As a homosexual male in my late 40s, I’ve spent many, largely enjoyable years engaging in casual sex with other men from my teenage years. In my 30s, I had a serious relationship which continued for four years, however it never fully satisfied me, in that I didn't experience love or sexually nourished. Truthfully, I have always craved uncommitted intimacy. Whenever I start seeing any man, once the newness fades, I always get the urge to be intimate with new partners once more.
I am now wondering if I’ll ever be able to sustain a faithful partnership. I'm aware that many homosexual males engage in open relationships, yet from my observations, they appear like hard work, frequently causing significant pain and jealousy among all parties. In many ways, I want a partner to care for me while letting me remain sexually free, however I fear the emotional drain this would cause. Should I just continue to have casual sex and accept that a long-term relationship is not possible? I’m feeling somewhat confused.
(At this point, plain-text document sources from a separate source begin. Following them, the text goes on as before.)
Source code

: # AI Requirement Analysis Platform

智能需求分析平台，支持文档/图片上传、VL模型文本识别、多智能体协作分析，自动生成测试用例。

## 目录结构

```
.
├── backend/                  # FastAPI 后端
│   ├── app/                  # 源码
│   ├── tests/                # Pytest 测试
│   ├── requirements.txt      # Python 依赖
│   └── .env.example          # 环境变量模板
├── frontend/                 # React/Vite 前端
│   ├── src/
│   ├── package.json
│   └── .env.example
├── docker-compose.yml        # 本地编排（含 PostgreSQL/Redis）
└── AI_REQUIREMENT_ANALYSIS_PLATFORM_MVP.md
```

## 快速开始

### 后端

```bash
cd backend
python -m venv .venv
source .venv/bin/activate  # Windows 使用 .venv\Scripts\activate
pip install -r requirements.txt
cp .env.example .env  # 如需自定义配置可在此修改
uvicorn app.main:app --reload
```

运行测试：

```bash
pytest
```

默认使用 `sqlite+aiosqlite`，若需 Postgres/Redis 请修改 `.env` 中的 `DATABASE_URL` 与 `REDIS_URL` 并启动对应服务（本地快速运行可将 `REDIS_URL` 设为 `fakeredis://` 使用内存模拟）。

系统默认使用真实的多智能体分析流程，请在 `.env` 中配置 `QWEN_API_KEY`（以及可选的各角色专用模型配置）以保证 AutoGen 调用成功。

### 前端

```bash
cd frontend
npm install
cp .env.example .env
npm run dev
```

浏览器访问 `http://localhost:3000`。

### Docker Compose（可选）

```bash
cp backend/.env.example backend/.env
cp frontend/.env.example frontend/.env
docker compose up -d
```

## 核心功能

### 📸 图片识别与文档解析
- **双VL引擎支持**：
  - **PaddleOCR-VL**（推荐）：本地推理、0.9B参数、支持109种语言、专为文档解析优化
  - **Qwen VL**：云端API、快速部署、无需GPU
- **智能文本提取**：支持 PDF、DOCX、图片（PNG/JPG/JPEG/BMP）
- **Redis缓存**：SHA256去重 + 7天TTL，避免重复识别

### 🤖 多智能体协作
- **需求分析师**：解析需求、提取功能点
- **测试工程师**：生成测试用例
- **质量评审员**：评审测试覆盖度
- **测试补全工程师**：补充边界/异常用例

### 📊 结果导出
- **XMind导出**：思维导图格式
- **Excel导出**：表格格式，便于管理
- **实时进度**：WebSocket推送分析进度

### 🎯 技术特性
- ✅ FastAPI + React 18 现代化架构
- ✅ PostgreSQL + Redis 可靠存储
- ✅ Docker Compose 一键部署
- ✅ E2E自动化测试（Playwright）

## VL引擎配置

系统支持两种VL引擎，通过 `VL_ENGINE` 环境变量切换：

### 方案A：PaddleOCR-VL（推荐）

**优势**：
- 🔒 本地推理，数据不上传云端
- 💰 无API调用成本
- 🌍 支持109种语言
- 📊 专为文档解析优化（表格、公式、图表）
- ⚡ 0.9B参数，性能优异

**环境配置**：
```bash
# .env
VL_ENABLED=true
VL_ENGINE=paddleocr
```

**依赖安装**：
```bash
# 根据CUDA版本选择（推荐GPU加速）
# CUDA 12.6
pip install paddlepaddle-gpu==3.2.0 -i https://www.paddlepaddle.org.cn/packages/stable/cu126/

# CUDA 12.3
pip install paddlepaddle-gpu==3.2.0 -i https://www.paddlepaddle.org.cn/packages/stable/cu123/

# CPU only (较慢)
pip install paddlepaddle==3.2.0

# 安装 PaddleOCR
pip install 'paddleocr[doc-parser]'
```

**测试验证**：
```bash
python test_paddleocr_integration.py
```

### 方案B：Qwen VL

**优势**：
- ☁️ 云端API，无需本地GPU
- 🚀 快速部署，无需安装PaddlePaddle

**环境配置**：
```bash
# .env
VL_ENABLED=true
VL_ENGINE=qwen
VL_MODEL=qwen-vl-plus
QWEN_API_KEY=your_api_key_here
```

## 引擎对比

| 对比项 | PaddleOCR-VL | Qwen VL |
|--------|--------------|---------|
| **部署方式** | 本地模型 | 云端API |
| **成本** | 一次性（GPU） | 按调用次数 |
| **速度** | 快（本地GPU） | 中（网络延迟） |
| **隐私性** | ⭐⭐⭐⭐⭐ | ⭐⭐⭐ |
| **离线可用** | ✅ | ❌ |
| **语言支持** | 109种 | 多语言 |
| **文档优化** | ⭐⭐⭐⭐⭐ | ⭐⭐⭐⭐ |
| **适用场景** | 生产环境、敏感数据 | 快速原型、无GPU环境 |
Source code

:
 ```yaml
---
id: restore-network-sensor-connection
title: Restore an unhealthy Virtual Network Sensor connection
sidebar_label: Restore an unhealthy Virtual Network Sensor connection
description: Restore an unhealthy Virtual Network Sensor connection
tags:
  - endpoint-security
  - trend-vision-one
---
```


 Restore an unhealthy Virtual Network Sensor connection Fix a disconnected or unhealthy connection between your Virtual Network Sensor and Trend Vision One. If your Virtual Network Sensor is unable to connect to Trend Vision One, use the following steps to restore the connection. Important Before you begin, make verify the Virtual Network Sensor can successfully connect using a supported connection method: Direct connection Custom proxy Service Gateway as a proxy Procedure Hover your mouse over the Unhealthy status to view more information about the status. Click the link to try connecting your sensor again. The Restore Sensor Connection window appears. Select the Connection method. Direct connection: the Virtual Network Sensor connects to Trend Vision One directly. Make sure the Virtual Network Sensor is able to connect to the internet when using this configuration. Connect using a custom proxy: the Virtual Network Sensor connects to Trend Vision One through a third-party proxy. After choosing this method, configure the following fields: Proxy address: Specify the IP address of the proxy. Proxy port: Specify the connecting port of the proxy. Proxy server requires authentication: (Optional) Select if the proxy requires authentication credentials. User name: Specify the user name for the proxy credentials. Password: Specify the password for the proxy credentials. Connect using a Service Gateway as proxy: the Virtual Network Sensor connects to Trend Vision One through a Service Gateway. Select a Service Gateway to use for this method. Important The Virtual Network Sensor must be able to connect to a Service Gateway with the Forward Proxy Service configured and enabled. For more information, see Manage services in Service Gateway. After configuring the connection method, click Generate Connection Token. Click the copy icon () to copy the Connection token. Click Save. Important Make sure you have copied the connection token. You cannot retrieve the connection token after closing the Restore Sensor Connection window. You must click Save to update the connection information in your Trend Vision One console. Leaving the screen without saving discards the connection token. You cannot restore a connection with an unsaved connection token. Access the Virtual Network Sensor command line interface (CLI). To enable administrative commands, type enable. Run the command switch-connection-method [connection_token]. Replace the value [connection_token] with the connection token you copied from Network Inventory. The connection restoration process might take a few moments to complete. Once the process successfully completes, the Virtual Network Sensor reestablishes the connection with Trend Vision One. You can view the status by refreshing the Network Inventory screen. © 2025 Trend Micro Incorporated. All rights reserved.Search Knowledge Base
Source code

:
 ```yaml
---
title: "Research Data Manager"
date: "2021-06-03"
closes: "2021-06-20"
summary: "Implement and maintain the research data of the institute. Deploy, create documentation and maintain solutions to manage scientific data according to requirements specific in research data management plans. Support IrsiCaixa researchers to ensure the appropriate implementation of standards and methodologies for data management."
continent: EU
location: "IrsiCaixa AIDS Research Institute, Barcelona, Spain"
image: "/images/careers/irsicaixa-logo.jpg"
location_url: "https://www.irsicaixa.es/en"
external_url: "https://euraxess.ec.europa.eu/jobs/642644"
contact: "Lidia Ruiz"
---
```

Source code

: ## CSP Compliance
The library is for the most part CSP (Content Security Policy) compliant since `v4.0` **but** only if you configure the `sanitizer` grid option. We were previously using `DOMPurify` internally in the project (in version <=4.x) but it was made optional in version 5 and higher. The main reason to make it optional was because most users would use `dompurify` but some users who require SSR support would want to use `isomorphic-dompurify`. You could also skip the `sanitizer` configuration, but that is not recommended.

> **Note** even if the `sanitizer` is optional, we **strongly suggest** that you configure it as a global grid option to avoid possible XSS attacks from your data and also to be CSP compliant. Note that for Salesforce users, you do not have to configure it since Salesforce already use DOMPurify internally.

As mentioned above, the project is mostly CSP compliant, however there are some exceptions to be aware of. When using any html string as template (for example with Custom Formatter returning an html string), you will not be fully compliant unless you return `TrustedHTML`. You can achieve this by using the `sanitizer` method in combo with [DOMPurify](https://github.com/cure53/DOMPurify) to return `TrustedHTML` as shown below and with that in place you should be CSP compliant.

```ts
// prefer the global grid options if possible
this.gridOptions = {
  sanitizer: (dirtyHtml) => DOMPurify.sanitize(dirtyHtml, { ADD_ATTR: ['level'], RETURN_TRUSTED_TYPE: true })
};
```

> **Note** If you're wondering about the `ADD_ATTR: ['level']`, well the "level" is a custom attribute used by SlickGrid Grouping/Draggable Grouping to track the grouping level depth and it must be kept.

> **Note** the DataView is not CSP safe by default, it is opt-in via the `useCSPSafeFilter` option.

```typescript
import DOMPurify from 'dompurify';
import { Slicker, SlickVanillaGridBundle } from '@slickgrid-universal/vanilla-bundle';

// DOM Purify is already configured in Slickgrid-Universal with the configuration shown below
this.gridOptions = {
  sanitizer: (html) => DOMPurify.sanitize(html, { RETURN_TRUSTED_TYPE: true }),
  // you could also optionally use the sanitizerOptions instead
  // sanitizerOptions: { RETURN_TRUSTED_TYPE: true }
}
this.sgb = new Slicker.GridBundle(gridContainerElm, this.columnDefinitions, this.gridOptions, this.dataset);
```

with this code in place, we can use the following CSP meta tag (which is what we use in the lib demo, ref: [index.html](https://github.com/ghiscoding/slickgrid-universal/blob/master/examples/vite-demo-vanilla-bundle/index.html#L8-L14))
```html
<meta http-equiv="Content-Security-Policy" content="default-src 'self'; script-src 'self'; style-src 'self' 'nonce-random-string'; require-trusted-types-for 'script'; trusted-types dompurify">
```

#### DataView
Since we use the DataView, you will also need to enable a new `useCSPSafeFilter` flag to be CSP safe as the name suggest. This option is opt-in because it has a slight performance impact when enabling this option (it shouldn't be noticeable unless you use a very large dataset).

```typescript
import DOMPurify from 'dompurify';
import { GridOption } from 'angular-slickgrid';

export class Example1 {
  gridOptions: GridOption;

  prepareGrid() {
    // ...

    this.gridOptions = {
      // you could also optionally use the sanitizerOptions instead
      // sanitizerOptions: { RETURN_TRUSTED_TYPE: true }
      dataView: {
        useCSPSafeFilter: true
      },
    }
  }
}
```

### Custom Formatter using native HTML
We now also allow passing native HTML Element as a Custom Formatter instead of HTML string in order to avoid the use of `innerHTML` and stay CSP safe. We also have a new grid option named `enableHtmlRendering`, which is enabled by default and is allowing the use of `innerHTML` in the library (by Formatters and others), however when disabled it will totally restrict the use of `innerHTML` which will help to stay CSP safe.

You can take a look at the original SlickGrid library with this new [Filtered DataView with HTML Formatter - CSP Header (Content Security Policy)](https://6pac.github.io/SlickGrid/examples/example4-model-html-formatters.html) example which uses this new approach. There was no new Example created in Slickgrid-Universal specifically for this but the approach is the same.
Each individual's intimate path varies. Avoid considering of your relationship needs or your capacity to handle different types of sexual unions in a finite way. What you need as you are experiencing them now may well change down the road; at a certain time you may find yourself less ambivalent and find some clarity and a comfortable path … or perhaps not. At some point you could encounter someone who provides a transformative opportunity to you through mirroring your desires in a holistic fashion … and later on you may choose that casual connections suit you best. Worrying about the future and playing endless speculation is simply anxiety-based and a waste of your efforts. Try to be present in your relationships, and recognize the worth of every individual you connect with intimately a sexual connection. When and if the time is right to strengthen true intimacy with a single person, it will be clear.
Elara is a passionate storyteller and cultural critic, dedicated to exploring the depths of narrative and its impact on society.